New phase of uncertainty

The pound came off its overnight highs early in Friday’s European trading session to hover just above the $1.34 mark, suggesting investors are not counting their chickens that the result automatically leads to a Brexit resolution.

“In the short term, the pound should now have a fairly calm trading pattern through to the new year, providing some welcome respite to businesses and investors,” Sebastien Clements, currency analyst at OFX, told CNBC via email on Friday.

“However, the currency’s landscape over the next three months is less certain, and depends heavily on the 31st January Brexit deadline. If Boris Johnson’s deal is passed, we can expect another short rally in the pound, but after that date we are essentially entering the unknown.”

Assuming Johnson’s deal passes next month, sterling will then be contingent on progress in the U.K.’s trade talks with the EU and other trading partners. Clements suggested that in the meantime, the currency may temporarily reattach itself to traditional economic data rather than Brexit headlines.

Tentative re-engagement

Goldman Sachs closed out its “long” recommendation for sterling as the pound reached the Wall Street giant’s near-term targets of $1.35 and 0.82 against the euro overnight, banking a hypothetical gain on its position of 3.1%.

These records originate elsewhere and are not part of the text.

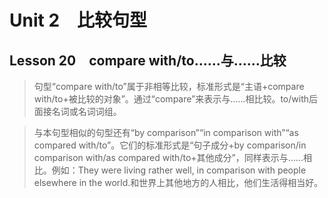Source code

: ﻿ # Unit 2　比较句型
 ## Lesson 20　compare with/to……与……比较
 
> 句型“compare with/to”属于非相等比较，标准形式是“主语+compare with/to+被比较的对象”。通过“compare”来表示与……相比较。to/with后面接名词或名词词组。

> 与本句型相似的句型还有“by comparison”“in comparison with”“as compared with/to”。它们的标准形式是“句子成分+by comparison/in comparison with/as compared with/to+其他成分”，同样表示与……相比。例如：They were living rather well, in comparison with people elsewhere in the world.和世界上其他地方的人相比，他们生活得相当好。


 
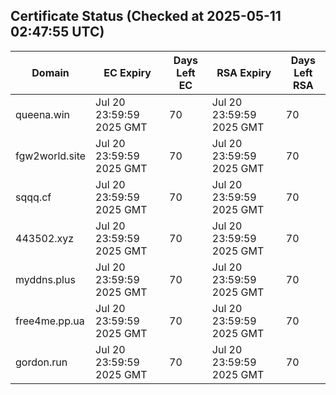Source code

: ## Certificate Status (Checked at 2025-05-11 02:47:55 UTC)
| Domain | EC Expiry | Days Left EC | RSA Expiry | Days Left RSA |
|--------|-----------|-------------|------------|--------------|
| queena.win | Jul 20 23:59:59 2025 GMT | 70 | Jul 20 23:59:59 2025 GMT | 70 |
| fgw2world.site | Jul 20 23:59:59 2025 GMT | 70 | Jul 20 23:59:59 2025 GMT | 70 |
| sqqq.cf | Jul 20 23:59:59 2025 GMT | 70 | Jul 20 23:59:59 2025 GMT | 70 |
| 443502.xyz | Jul 20 23:59:59 2025 GMT | 70 | Jul 20 23:59:59 2025 GMT | 70 |
| myddns.plus | Jul 20 23:59:59 2025 GMT | 70 | Jul 20 23:59:59 2025 GMT | 70 |
| free4me.pp.ua | Jul 20 23:59:59 2025 GMT | 70 | Jul 20 23:59:59 2025 GMT | 70 |
| gordon.run | Jul 20 23:59:59 2025 GMT | 70 | Jul 20 23:59:59 2025 GMT | 70 |
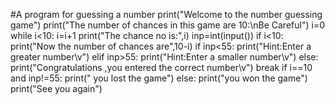 #A program for guessing a number
print("Welcome to the number guessing game")
print("The number of chances in this game are 10:\nBe Careful")
i=0
while i<10:
     i=i+1
     print("The chance no is:",i)
     inp=int(input())
     if i<10:
     	print("Now the number of chances are",10-i)
     	if inp<55:
     		print("Hint:Enter a greater number\v")
     	elif inp>55:
     		 	print("Hint:Enter a smaller number\v")
     	else:
        	 print("Congratulations ,you entered the correct number\v")
        	 break
     if i==10 and inp!=55:
     	print(" you lost the game")
     else:
     	print("you won the game")
print("See you again")
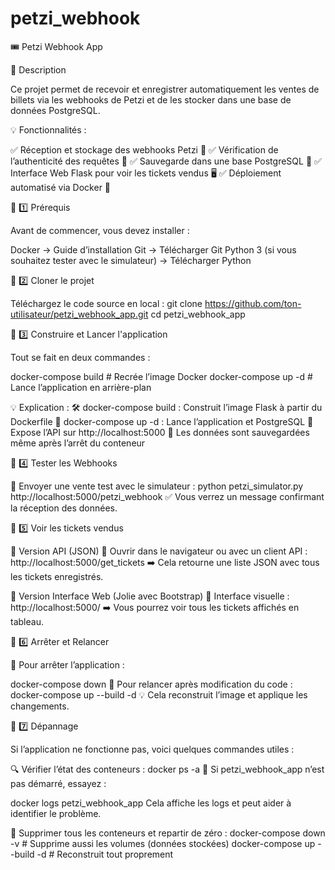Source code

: # petzi_webhook

🎟️ Petzi Webhook App


📌 Description

Ce projet permet de recevoir et enregistrer automatiquement les ventes de billets via les webhooks de Petzi et de les stocker dans une base de données PostgreSQL.

💡 Fonctionnalités :

✅ Réception et stockage des webhooks Petzi 🎫
✅ Vérification de l’authenticité des requêtes 🔐
✅ Sauvegarde dans une base PostgreSQL 💾
✅ Interface Web Flask pour voir les tickets vendus 🖥️
✅ Déploiement automatisé via Docker 🐳


📌 1️⃣ Prérequis

Avant de commencer, vous devez installer :

Docker → Guide d’installation
Git → Télécharger Git
Python 3 (si vous souhaitez tester avec le simulateur) → Télécharger Python

📌 2️⃣ Cloner le projet

Téléchargez le code source en local :
git clone https://github.com/ton-utilisateur/petzi_webhook_app.git
cd petzi_webhook_app


📌 3️⃣ Construire et Lancer l'application

Tout se fait en deux commandes :

docker-compose build    # Recrée l’image Docker
docker-compose up -d    # Lance l’application en arrière-plan

💡 Explication :
🛠 docker-compose build : Construit l’image Flask à partir du Dockerfile
🚀 docker-compose up -d : Lance l’application et PostgreSQL
📡 Expose l’API sur http://localhost:5000
📂 Les données sont sauvegardées même après l’arrêt du conteneur


📌 4️⃣ Tester les Webhooks

🚀 Envoyer une vente test avec le simulateur :
python petzi_simulator.py http://localhost:5000/petzi_webhook
✅ Vous verrez un message confirmant la réception des données.


📌 5️⃣ Voir les tickets vendus

🔹 Version API (JSON)
📌 Ouvrir dans le navigateur ou avec un client API :
http://localhost:5000/get_tickets
➡️ Cela retourne une liste JSON avec tous les tickets enregistrés.

🔹 Version Interface Web (Jolie avec Bootstrap)
📌 Interface visuelle :
http://localhost:5000/
➡️ Vous pourrez voir tous les tickets affichés en tableau.


📌 6️⃣ Arrêter et Relancer

📌 Pour arrêter l’application :

docker-compose down
📌 Pour relancer après modification du code :
docker-compose up --build -d
💡 Cela reconstruit l’image et applique les changements.


📌 7️⃣ Dépannage

Si l’application ne fonctionne pas, voici quelques commandes utiles :

🔍 Vérifier l’état des conteneurs :
docker ps -a
📌 Si petzi_webhook_app n’est pas démarré, essayez :

docker logs petzi_webhook_app
Cela affiche les logs et peut aider à identifier le problème.

🔄 Supprimer tous les conteneurs et repartir de zéro :
docker-compose down -v   # Supprime aussi les volumes (données stockées)
docker-compose up --build -d   # Reconstruit tout proprement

“While we see a less compelling risk/reward proposition over the near-term, sterling may drift higher over the coming months as sidelined investors re-engage in U.K. assets,” Goldman analysts said in a note Friday.

The scale of Johnson’s majority means he is unlikely to be beholden to the hard euroskeptic faction of the Conservative Party, the ERG (European Research Group), in shaping Brexit policy in 2020. The ERG’s hold over the prime minister’s previous minority government was seen to be a key driver of divergence in attitudes between the U.K. and Brussels.

This election result may give Johnson license to bring the U.K. closer to the EU’s position on the future relationship than in previous negotiations, should he wish to do so. He still has a lot of work to do beyond the Brexit deadline, however.

UBS Wealth Management U.K. Economist Dean Turner said he expected Thursday night’s sharp sterling gains to hold, but to stagnate in early 2020.

“Looking ahead, we see little room for it to rally beyond 1.40, given continued uncertainty about the next stage of Brexit negotiations,” Turner commented via email Friday.

“Markets will be aware that the deadline for extending the transition period beyond the end of next year will be on 1 July, so Brexit headlines might still lead to further GBP moves.”

Don’t forget the economy

James Dowey, global equity fund manager at Liontrust Asset Management, suggested sterling may find it difficult to get beyond its current mid-$1.30s range in the medium term.

“While a way forward has at last been found, it is one that will very likely incur significant long-term economic costs so the bounce back will likely be limited in size and short-lived,” he said.

Dowey argued that the biggest headwind facing U.K. assets was not Brexit, but the productivity slowdown — the U.K. has seen a 90% decline in the rate of productivity growth over the past 10 years compared with the average across the previous four decades.

“Reduced foreign market access and competition — basic long-term aspects of Brexit — are likely to keep U.K. productivity growth fairly low, necessitating a continued focus on the financial soundness of U.K. companies for investors,” he added.

Oliver Harvey, U.K. macro and senior FX strategist at Deutsche Bank, said the election had distracted market attention from an “increasingly worrisome economic outlook,” with many recessionary warning signs flashing red.

“Unless the next government provides businesses with certainty the Brexit transition period will be extended beyond the end of 2020 and seek a closer economic relationship with the EU, we see limited prospects of a bounce-back in sentiment and investment,” Harvey commented in a note Friday.

“A related issue is whether, with a large majority, the government seeks a more-ambitious fiscal policy than outlined in its manifesto. As things currently stand, the U.K.’s fiscal impulse will be slightly negative next year.”